Copy the lines below that contain "local".

————————

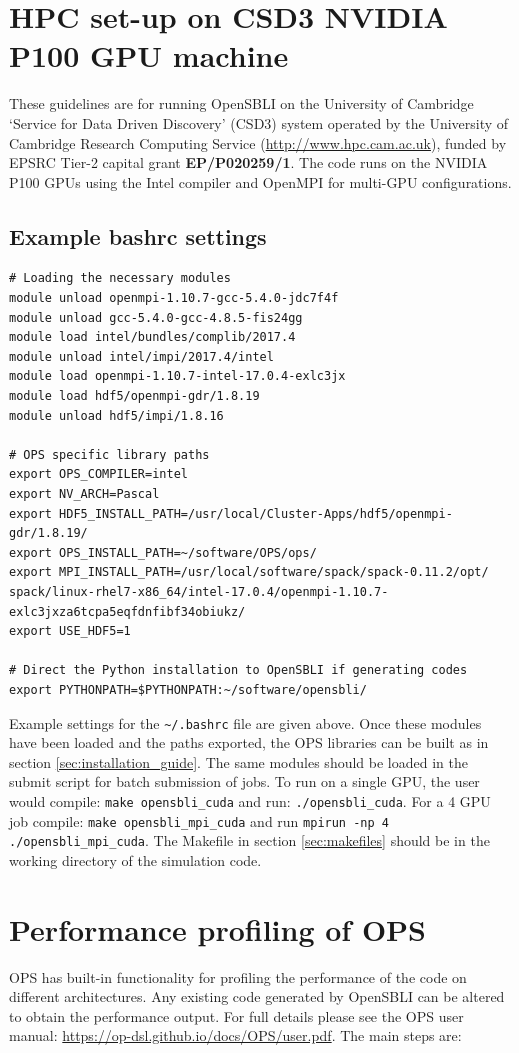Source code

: \documentclass[11pt]{article}
\begin{document}
\section{HPC set-up on CSD3 NVIDIA P100 GPU machine}
These guidelines are for running OpenSBLI on the University of Cambridge `Service for Data Driven Discovery' (CSD3) system operated by the University of Cambridge Research Computing Service (\url{http://www.hpc.cam.ac.uk}), funded by EPSRC Tier-2 capital grant \textbf{EP/P020259/1}. The code runs on the NVIDIA P100 GPUs using the Intel compiler and OpenMPI for multi-GPU configurations.

\subsection{Example bashrc settings}
\begin{verbatim}
# Loading the necessary modules
module unload openmpi-1.10.7-gcc-5.4.0-jdc7f4f 
module unload gcc-5.4.0-gcc-4.8.5-fis24gg
module load intel/bundles/complib/2017.4
module unload intel/impi/2017.4/intel
module load openmpi-1.10.7-intel-17.0.4-exlc3jx
module load hdf5/openmpi-gdr/1.8.19
module unload hdf5/impi/1.8.16

# OPS specific library paths
export OPS_COMPILER=intel
export NV_ARCH=Pascal
export HDF5_INSTALL_PATH=/usr/local/Cluster-Apps/hdf5/openmpi-gdr/1.8.19/
export OPS_INSTALL_PATH=~/software/OPS/ops/
export MPI_INSTALL_PATH=/usr/local/software/spack/spack-0.11.2/opt/
spack/linux-rhel7-x86_64/intel-17.0.4/openmpi-1.10.7-exlc3jxza6tcpa5eqfdnfibf34obiukz/
export USE_HDF5=1

# Direct the Python installation to OpenSBLI if generating codes
export PYTHONPATH=$PYTHONPATH:~/software/opensbli/
\end{verbatim}
Example settings for the \verb|~/.bashrc| file are given above. Once these modules have been loaded and the paths exported, the OPS libraries can be built as in section \ref{sec:installation_guide}. The same modules should be loaded in the submit script for batch submission of jobs. To run on a single GPU, the user would compile: \verb|make opensbli_cuda| and run: \verb|./opensbli_cuda|. For a 4 GPU job compile: \verb|make opensbli_mpi_cuda| and run \verb|mpirun -np 4 ./opensbli_mpi_cuda|. The Makefile in section \ref{sec:makefiles} should be in the working directory of the simulation code.

\newpage
\section{Performance profiling of OPS}\label{sec:ops_performance}
OPS has built-in functionality for profiling the performance of the code on different architectures. Any existing code generated by OpenSBLI can be altered to obtain the performance output. For full details please see the OPS user manual: \url{https://op-dsl.github.io/docs/OPS/user.pdf}. The main steps are:
\end{document}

————————

■ Output for this task:
export HDF5_INSTALL_PATH=/usr/local/Cluster-Apps/hdf5/openmpi-gdr/1.8.19/
export MPI_INSTALL_PATH=/usr/local/software/spack/spack-0.11.2/opt/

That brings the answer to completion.